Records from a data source
------------------------------------------------------------------------
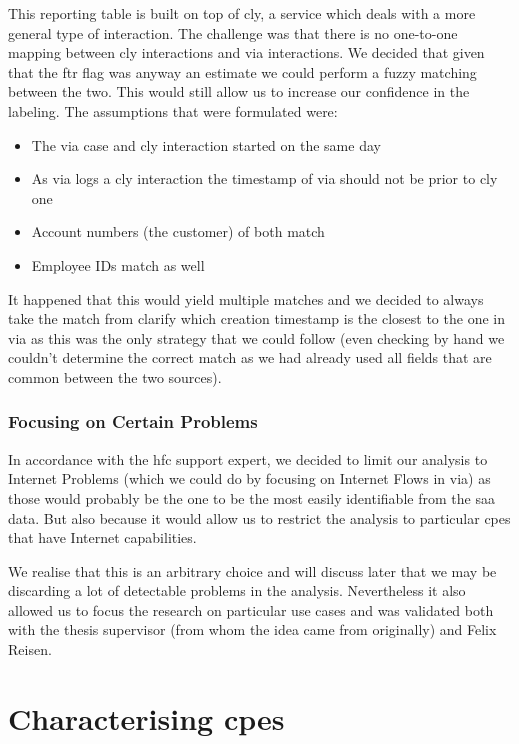 This reporting table is built on top of \acrfull{cly}, a service which deals with a more general type of interaction. The challenge was that there is no one-to-one mapping between \acrshort{cly} interactions and \acrshort{via} interactions. We decided that given that the \acrshort{ftr} flag was anyway an estimate we could perform a fuzzy matching between the two. This would still allow us to increase our confidence in the labeling. The assumptions that were formulated were:
\begin{itemize}[topsep=0pt,noitemsep]
	\item The \acrshort{via} case and \acrshort{cly} interaction started on the same day
	\item As \acrshort{via} logs a \acrshort{cly} interaction the timestamp of \acrshort{via} should not be prior to \acrshort{cly} one
	\item Account numbers (the customer) of both match
	\item Employee IDs match as well
\end{itemize}
It happened that this would yield multiple matches and we decided to always take the match from clarify which creation timestamp is the closest to the one in \acrshort{via} as this was the only strategy that we could follow (even checking by hand we couldn't determine the correct match as we had already used all fields that are common between the two sources). 

\subsubsection{Focusing on Certain Problems}
In accordance with the \acrshort{hfc} support expert, we decided to limit our analysis to Internet Problems (which we could do by focusing on Internet Flows in \acrshort{via}) as those would probably be the one to be the most easily identifiable from the \acrshort{saa} data. But also because it would allow us to restrict the analysis to particular \acrshort{cpe}s that have Internet capabilities. 

We realise that this is an arbitrary choice and will discuss later that we may be discarding a lot of detectable problems in the analysis. Nevertheless it also allowed us to focus the research on particular use cases and was validated both with the thesis supervisor (from whom the idea came from originally) and Felix Reisen. 

\section{Characterising \acrshort{cpe}s}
------------------------------------------------------------------------
*Task details*. Set down, exactly as they appear, the line holding "We realise that" and every line after it until the records end.

*Output of the exercise*.
We realise that this is an arbitrary choice and will discuss later that we may be discarding a lot of detectable problems in the analysis. Nevertheless it also allowed us to focus the research on particular use cases and was validated both with the thesis supervisor (from whom the idea came from originally) and Felix Reisen. 

\section{Characterising \acrshort{cpe}s}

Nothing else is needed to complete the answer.